Contacté par Les Surligneurs, le groupe France Médias Monde, dont fait partie France 24, n’avait pas répondu à nos sollicitations au moment de la publication de cet article.
D’après certains internautes, l’Autorité de régulation de la communication audiovisuelle et numérique (Arcom) devrait intervenir dans ce dossier. « Allo l’Arcom_fr ? Il y a très visiblement un TRÈS gros problème sur le service public, pas seulement dans votre totale indifférence, mais pire, avec votre bénédiction ! », dénonce un utilisateur de X.
Mais il fait fausse route. L’Arcom ne peut rien ici. D’une part, les propos des collaborateurs de France 24 ont été tenus hors antenne, donc hors du champ de compétence du régulateur de l’audiovisuel. Et d’autre part, même si l’Arcom régule aussi l’espace numérique, elle ne peut pas agir sur les contenus postés par des utilisateurs — si problématique soient-ils.
Pas de compétence de l’Arcom sur le recrutement d’un collaborateur
Créée par la loi du 25 octobre 2021 qui fusionne le CSA et la Hadopi, l’Arcom veille au respect, par les services audiovisuels et les plateformes, de leurs obligations légales et conventionnelles inscrites notamment dans la loi du 30 septembre 1986. Elle agit au niveau systémique : contrôle des dispositifs de modération, sanctions en cas de manquement, coordination de l’application du Digital Services Act.
Mais aucune de ses attributions ne lui permet de se prononcer sur le recrutement ou le maintien en poste d’un collaborateur par une chaîne. Son rôle est limité au contrôle du contenu diffusé à l’antenne et au respect, par les éditeurs de services, des principes fixés par la loi de 1986.
Elle n’a donc aucune compétence pour sanctionner un média parce qu’un de ses collaborateurs a tenu des propos graves dans un cadre privé ou sur ses réseaux sociaux. Seule une implication directe de la chaîne dans la diffusion, la caution ou la reprise de ces propos pourrait permettre à l’Arcom d’intervenir.
Dans ce scénario, le régulateur aurait pu intervenir : il aurait examiné si la chaîne avait manqué à ses obligations légales et conventionnelles, comme il l’a déjà fait dans d’autres affaires, par exemple lorsqu’il a sanctionné CNews après des propos tenus par Pascal Praud, ou lors d’avertissements sur des séquences jugées problématiques.
L’Arcom régule les services numériques, pas les contenus des utilisateurs
Les compétences de l’Arcom s’étendent aussi au domaine numérique.
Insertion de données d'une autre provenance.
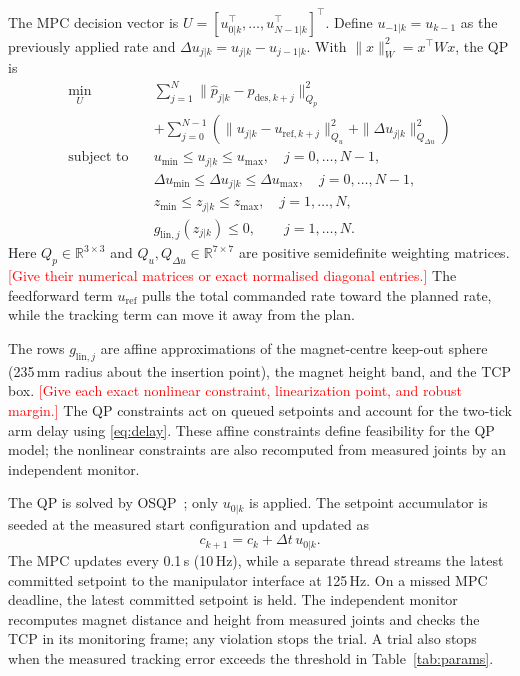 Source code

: \documentclass[journal]{IEEEtran}
\newcommand{\TBD}[1]{\textcolor{red}{[#1]}}
\begin{document}
The MPC decision vector is
$U=[u_{0|k}^\top,\ldots,u_{N-1|k}^\top]^\top$. Define
$u_{-1|k}=u_{k-1}$ as the previously applied rate and
$\Delta u_{j|k}=u_{j|k}-u_{j-1|k}$. With
$\|x\|_W^2=x^\top W x$, the QP is
\begin{equation}
\begin{aligned}
\min_U\quad&
\sum_{j=1}^{N}
\|\hat p_{j|k}-p_{\mathrm{des},k+j}\|_{Q_p}^2\\
&+\sum_{j=0}^{N-1}
\left(
\|u_{j|k}-u_{\mathrm{ref},k+j}\|_{Q_u}^2
+\|\Delta u_{j|k}\|_{Q_{\Delta u}}^2
\right)\\
\text{subject to}\quad&
u_{\min}\leq u_{j|k}\leq u_{\max},\quad j=0,\ldots,N-1,\\
&\Delta u_{\min}\leq\Delta u_{j|k}\leq\Delta u_{\max},\quad j=0,\ldots,N-1,\\
&z_{\min}\leq z_{j|k}\leq z_{\max},\quad j=1,\ldots,N,\\
&g_{\mathrm{lin},j}(z_{j|k})\leq0,
\qquad j=1,\ldots,N .
\end{aligned}
\label{eq:mpc}
\end{equation}
Here $Q_p\in\mathbb R^{3\times3}$ and
$Q_u,Q_{\Delta u}\in\mathbb R^{7\times7}$ are positive semidefinite
weighting matrices. \TBD{Give their numerical matrices or exact
normalised diagonal entries.} The feedforward term
$u_{\mathrm{ref}}$ pulls the total commanded rate toward the planned
rate, while the tracking term can move it away from the plan.

The rows $g_{\mathrm{lin},j}$ are affine approximations of the
magnet-centre keep-out sphere (235\,mm radius about the insertion
point), the magnet height band, and the TCP box. \TBD{Give each exact
nonlinear constraint, linearization point, and robust margin.}
The QP constraints act on queued setpoints and account for the two-tick arm
delay using \eqref{eq:delay}. These affine constraints define
feasibility for the QP model; the nonlinear constraints are also
recomputed from measured joints by an independent monitor.

The QP is solved by OSQP~\cite{osqp2020}; only $u_{0|k}$ is applied.
The setpoint accumulator is seeded at the measured start configuration
and updated as
\begin{equation}
c_{k+1}=c_k+\Delta t\,u_{0|k}.
\label{eq:accumulator}
\end{equation}
The MPC updates every 0.1\,s (10\,Hz), while a separate thread streams
the latest committed setpoint to the manipulator interface at 125\,Hz.
On a missed MPC deadline, the latest committed setpoint is held.
The independent monitor recomputes magnet distance and height from
measured joints and checks the TCP in its monitoring frame; any
violation stops the trial. A trial also stops when the measured
tracking error exceeds the threshold in Table~\ref{tab:params}.
\end{document}
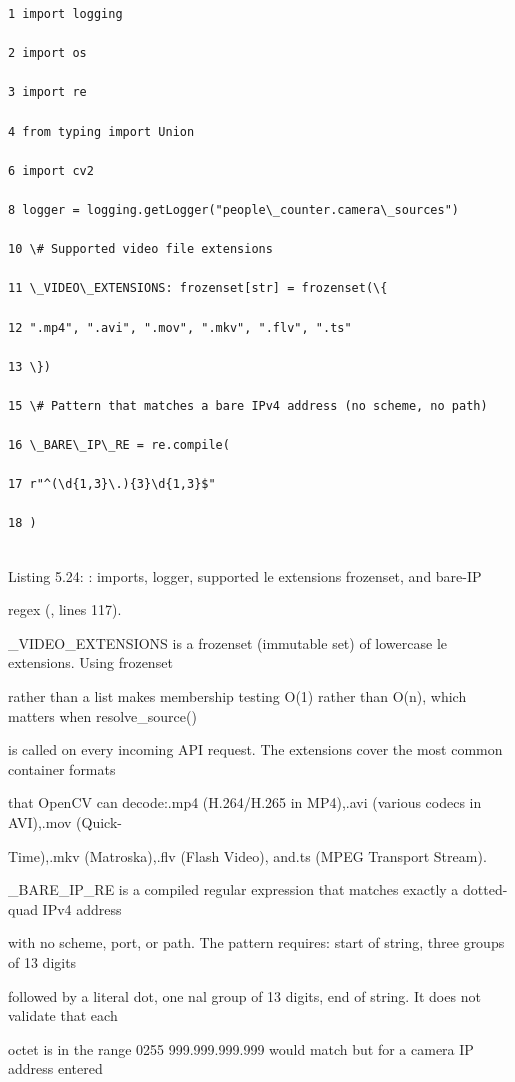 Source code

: \begin{listingbox}
	\begin{verbatim}
1 import logging

2 import os

3 import re

4 from typing import Union

6 import cv2

8 logger = logging.getLogger("people\_counter.camera\_sources")

10 \# Supported video file extensions

11 \_VIDEO\_EXTENSIONS: frozenset[str] = frozenset(\{

12 ".mp4", ".avi", ".mov", ".mkv", ".flv", ".ts"

13 \})

15 \# Pattern that matches a bare IPv4 address (no scheme, no path)

16 \_BARE\_IP\_RE = re.compile(

17 r"^(\d{1,3}\.){3}\d{1,3}$"

18 )


\end{verbatim}
\end{listingbox}
Listing 5.24: : imports, logger, supported le extensions frozenset, and bare-IP

regex (, lines 117).

\_VIDEO\_EXTENSIONS is a frozenset (immutable set) of lowercase le extensions. Using frozenset

rather than a list makes membership testing O(1) rather than O(n), which matters when resolve\_source()

is called on every incoming API request. The extensions cover the most common container formats

that OpenCV can decode:.mp4 (H.264/H.265 in MP4),.avi (various codecs in AVI),.mov (Quick-

Time),.mkv (Matroska),.flv (Flash Video), and.ts (MPEG Transport Stream).

\_BARE\_IP\_RE is a compiled regular expression that matches exactly a dotted-quad IPv4 address

with no scheme, port, or path. The pattern requires: start of string, three groups of 13 digits

followed by a literal dot, one nal group of 13 digits, end of string. It does not validate that each

octet is in the range 0255  999.999.999.999 would match  but for a camera IP address entered

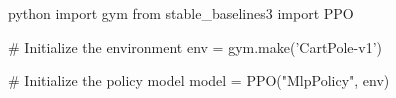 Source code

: python
import gym
from stable_baselines3 import PPO

# Initialize the environment
env = gym.make('CartPole-v1')

# Initialize the policy model
model = PPO("MlpPolicy", env)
Comme les propos antisémites ont été tenus sur X, aurait-elle pu intervenir à ce niveau ? En réalité, la régulation des contenus n’entre pas dans son champ.
L’article 1 de la loi pour la confiance dans l’économie numérique (LCEN) définit la « communication au public par voie électronique » et encadre son exercice pour protéger, par exemple, la dignité humaine ou l’ordre public.
C’est dans ce cadre général que l’Arcom contrôle les services audiovisuels et les plateformes, non pas en jugeant chaque message, mais en vérifiant que ces acteurs respectent leurs obligations légales de modération et de retrait des contenus illicites.
De manière générale, les plateformes, en tant qu’hébergeurs au sens de l’article 6-IV- A de la LCEN doivent retirer ou signaler aux autorités la présence de contenus manifestement illicites comme les contenus appelant à la haine, à la discrimination, etc. Tout utilisateur peut également notifier à la plateforme en question qu’elle héberge un contenu qu’il pense être illicite et lui demander sa suppression.
L’Arcom ne régule que la manière dont ces plateformes remplissent leurs obligations (article 62 de la loi de 1986) et peut les sanctionner si elles échouent à le faire. Même si le collaborateur de France 24 travaille pour une chaîne soumise à sa régulation, l’Arcom ne peut pas, en droit, se substituer aux tribunaux pour juger de tels contenus.